From the first record to the last, write out each one exactly.

Exercise data:

# # # # # # #

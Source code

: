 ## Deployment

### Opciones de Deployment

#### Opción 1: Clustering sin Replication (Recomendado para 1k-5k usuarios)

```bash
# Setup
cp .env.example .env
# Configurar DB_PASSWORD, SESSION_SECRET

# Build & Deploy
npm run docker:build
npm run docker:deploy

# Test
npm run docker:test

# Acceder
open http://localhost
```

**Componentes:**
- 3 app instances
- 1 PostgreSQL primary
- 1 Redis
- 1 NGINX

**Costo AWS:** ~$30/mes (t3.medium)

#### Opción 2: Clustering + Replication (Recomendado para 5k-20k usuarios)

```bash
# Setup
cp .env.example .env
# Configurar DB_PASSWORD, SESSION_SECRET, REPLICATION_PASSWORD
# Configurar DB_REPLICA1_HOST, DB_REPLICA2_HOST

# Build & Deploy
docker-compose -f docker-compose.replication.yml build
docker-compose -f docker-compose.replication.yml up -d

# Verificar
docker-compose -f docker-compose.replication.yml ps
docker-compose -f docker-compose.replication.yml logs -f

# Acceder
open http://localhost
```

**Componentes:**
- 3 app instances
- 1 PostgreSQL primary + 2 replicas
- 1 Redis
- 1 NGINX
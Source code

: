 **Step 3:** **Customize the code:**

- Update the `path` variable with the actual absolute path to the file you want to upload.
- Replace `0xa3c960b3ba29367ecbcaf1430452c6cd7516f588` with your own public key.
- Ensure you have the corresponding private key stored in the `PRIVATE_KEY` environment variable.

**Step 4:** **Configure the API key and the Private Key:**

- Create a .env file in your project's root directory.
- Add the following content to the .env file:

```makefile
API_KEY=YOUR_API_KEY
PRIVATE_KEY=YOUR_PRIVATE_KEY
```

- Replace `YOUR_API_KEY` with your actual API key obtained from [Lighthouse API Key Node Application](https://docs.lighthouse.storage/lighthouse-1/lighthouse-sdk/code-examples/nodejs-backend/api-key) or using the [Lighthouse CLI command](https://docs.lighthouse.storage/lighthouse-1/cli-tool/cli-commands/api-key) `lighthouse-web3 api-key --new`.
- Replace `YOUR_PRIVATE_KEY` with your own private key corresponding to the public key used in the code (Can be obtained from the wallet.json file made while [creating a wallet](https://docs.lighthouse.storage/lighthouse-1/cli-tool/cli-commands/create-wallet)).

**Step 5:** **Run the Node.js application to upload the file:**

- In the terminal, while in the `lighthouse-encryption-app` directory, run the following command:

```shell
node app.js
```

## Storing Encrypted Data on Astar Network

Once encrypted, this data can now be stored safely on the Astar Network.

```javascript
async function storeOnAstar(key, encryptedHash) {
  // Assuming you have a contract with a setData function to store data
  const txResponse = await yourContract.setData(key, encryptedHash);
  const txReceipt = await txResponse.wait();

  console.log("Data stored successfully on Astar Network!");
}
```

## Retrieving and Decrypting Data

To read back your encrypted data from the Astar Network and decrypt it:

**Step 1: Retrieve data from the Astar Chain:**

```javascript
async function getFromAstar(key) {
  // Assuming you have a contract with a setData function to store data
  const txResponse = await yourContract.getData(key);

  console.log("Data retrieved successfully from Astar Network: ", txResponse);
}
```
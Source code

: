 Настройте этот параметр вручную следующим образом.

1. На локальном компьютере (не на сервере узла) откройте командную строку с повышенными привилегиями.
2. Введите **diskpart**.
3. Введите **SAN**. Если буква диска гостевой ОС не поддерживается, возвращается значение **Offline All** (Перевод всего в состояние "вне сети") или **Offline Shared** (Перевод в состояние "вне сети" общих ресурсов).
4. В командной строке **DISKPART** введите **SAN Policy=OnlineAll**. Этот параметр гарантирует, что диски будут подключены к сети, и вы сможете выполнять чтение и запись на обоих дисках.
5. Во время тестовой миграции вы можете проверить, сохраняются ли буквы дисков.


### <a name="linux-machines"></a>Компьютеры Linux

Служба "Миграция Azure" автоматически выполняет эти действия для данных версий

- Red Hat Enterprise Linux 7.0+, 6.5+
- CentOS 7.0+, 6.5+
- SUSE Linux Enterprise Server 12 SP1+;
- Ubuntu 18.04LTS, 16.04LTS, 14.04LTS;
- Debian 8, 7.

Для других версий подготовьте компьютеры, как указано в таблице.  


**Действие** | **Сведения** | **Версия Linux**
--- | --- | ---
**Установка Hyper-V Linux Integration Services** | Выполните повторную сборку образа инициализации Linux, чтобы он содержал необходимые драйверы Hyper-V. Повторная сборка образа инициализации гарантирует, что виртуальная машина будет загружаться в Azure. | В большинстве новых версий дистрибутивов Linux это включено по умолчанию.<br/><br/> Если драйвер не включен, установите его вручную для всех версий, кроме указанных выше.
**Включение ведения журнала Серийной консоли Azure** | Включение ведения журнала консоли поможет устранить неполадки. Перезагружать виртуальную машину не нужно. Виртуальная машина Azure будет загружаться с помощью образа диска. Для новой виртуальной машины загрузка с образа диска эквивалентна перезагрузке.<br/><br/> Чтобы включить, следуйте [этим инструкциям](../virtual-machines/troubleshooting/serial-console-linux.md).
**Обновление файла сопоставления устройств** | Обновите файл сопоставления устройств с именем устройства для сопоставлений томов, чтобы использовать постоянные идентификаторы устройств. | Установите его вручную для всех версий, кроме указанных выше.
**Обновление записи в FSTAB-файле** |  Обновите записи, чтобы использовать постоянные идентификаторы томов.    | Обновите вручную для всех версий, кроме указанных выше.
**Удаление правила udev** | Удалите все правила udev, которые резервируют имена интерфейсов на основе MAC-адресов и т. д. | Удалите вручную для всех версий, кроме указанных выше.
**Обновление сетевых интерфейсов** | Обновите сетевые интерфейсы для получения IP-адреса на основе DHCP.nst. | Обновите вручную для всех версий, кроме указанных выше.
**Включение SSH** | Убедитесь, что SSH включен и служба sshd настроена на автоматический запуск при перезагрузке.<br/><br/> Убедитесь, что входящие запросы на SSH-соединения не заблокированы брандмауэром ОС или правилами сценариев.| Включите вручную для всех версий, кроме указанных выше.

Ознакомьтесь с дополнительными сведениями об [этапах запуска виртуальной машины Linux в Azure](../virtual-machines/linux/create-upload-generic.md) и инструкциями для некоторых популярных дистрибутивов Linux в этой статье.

# # # # # # #

Answer section:
Source code

: ## Deployment

### Opciones de Deployment

#### Opción 1: Clustering sin Replication (Recomendado para 1k-5k usuarios)

```bash
# Setup
cp .env.example .env
# Configurar DB_PASSWORD, SESSION_SECRET

# Build & Deploy
npm run docker:build
npm run docker:deploy

# Test
npm run docker:test

# Acceder
open http://localhost
```

**Componentes:**
- 3 app instances
- 1 PostgreSQL primary
- 1 Redis
- 1 NGINX

**Costo AWS:** ~$30/mes (t3.medium)

#### Opción 2: Clustering + Replication (Recomendado para 5k-20k usuarios)

```bash
# Setup
cp .env.example .env
# Configurar DB_PASSWORD, SESSION_SECRET, REPLICATION_PASSWORD
# Configurar DB_REPLICA1_HOST, DB_REPLICA2_HOST

# Build & Deploy
docker-compose -f docker-compose.replication.yml build
docker-compose -f docker-compose.replication.yml up -d

# Verificar
docker-compose -f docker-compose.replication.yml ps
docker-compose -f docker-compose.replication.yml logs -f

# Acceder
open http://localhost
```

**Componentes:**
- 3 app instances
- 1 PostgreSQL primary + 2 replicas
- 1 Redis
- 1 NGINX
Source code

: **Step 3:** **Customize the code:**

- Update the `path` variable with the actual absolute path to the file you want to upload.
- Replace `0xa3c960b3ba29367ecbcaf1430452c6cd7516f588` with your own public key.
- Ensure you have the corresponding private key stored in the `PRIVATE_KEY` environment variable.

**Step 4:** **Configure the API key and the Private Key:**

- Create a .env file in your project's root directory.
- Add the following content to the .env file:

```makefile
API_KEY=YOUR_API_KEY
PRIVATE_KEY=YOUR_PRIVATE_KEY
```

- Replace `YOUR_API_KEY` with your actual API key obtained from [Lighthouse API Key Node Application](https://docs.lighthouse.storage/lighthouse-1/lighthouse-sdk/code-examples/nodejs-backend/api-key) or using the [Lighthouse CLI command](https://docs.lighthouse.storage/lighthouse-1/cli-tool/cli-commands/api-key) `lighthouse-web3 api-key --new`.
- Replace `YOUR_PRIVATE_KEY` with your own private key corresponding to the public key used in the code (Can be obtained from the wallet.json file made while [creating a wallet](https://docs.lighthouse.storage/lighthouse-1/cli-tool/cli-commands/create-wallet)).

**Step 5:** **Run the Node.js application to upload the file:**

- In the terminal, while in the `lighthouse-encryption-app` directory, run the following command:

```shell
node app.js
```

## Storing Encrypted Data on Astar Network

Once encrypted, this data can now be stored safely on the Astar Network.

```javascript
async function storeOnAstar(key, encryptedHash) {
  // Assuming you have a contract with a setData function to store data
  const txResponse = await yourContract.setData(key, encryptedHash);
  const txReceipt = await txResponse.wait();

  console.log("Data stored successfully on Astar Network!");
}
```

## Retrieving and Decrypting Data

To read back your encrypted data from the Astar Network and decrypt it:

**Step 1: Retrieve data from the Astar Chain:**

```javascript
async function getFromAstar(key) {
  // Assuming you have a contract with a setData function to store data
  const txResponse = await yourContract.getData(key);

  console.log("Data retrieved successfully from Astar Network: ", txResponse);
}
```
Source code

: Настройте этот параметр вручную следующим образом.

1. На локальном компьютере (не на сервере узла) откройте командную строку с повышенными привилегиями.
2. Введите **diskpart**.
3. Введите **SAN**. Если буква диска гостевой ОС не поддерживается, возвращается значение **Offline All** (Перевод всего в состояние "вне сети") или **Offline Shared** (Перевод в состояние "вне сети" общих ресурсов).
4. В командной строке **DISKPART** введите **SAN Policy=OnlineAll**. Этот параметр гарантирует, что диски будут подключены к сети, и вы сможете выполнять чтение и запись на обоих дисках.
5. Во время тестовой миграции вы можете проверить, сохраняются ли буквы дисков.


### <a name="linux-machines"></a>Компьютеры Linux

Служба "Миграция Azure" автоматически выполняет эти действия для данных версий

- Red Hat Enterprise Linux 7.0+, 6.5+
- CentOS 7.0+, 6.5+
- SUSE Linux Enterprise Server 12 SP1+;
- Ubuntu 18.04LTS, 16.04LTS, 14.04LTS;
- Debian 8, 7.

Для других версий подготовьте компьютеры, как указано в таблице.  


**Действие** | **Сведения** | **Версия Linux**
--- | --- | ---
**Установка Hyper-V Linux Integration Services** | Выполните повторную сборку образа инициализации Linux, чтобы он содержал необходимые драйверы Hyper-V. Повторная сборка образа инициализации гарантирует, что виртуальная машина будет загружаться в Azure. | В большинстве новых версий дистрибутивов Linux это включено по умолчанию.<br/><br/> Если драйвер не включен, установите его вручную для всех версий, кроме указанных выше.
**Включение ведения журнала Серийной консоли Azure** | Включение ведения журнала консоли поможет устранить неполадки. Перезагружать виртуальную машину не нужно. Виртуальная машина Azure будет загружаться с помощью образа диска. Для новой виртуальной машины загрузка с образа диска эквивалентна перезагрузке.<br/><br/> Чтобы включить, следуйте [этим инструкциям](../virtual-machines/troubleshooting/serial-console-linux.md).
**Обновление файла сопоставления устройств** | Обновите файл сопоставления устройств с именем устройства для сопоставлений томов, чтобы использовать постоянные идентификаторы устройств. | Установите его вручную для всех версий, кроме указанных выше.
**Обновление записи в FSTAB-файле** |  Обновите записи, чтобы использовать постоянные идентификаторы томов.    | Обновите вручную для всех версий, кроме указанных выше.
**Удаление правила udev** | Удалите все правила udev, которые резервируют имена интерфейсов на основе MAC-адресов и т. д. | Удалите вручную для всех версий, кроме указанных выше.
**Обновление сетевых интерфейсов** | Обновите сетевые интерфейсы для получения IP-адреса на основе DHCP.nst. | Обновите вручную для всех версий, кроме указанных выше.
**Включение SSH** | Убедитесь, что SSH включен и служба sshd настроена на автоматический запуск при перезагрузке.<br/><br/> Убедитесь, что входящие запросы на SSH-соединения не заблокированы брандмауэром ОС или правилами сценариев.| Включите вручную для всех версий, кроме указанных выше.

Ознакомьтесь с дополнительными сведениями об [этапах запуска виртуальной машины Linux в Azure](../virtual-machines/linux/create-upload-generic.md) и инструкциями для некоторых популярных дистрибутивов Linux в этой статье.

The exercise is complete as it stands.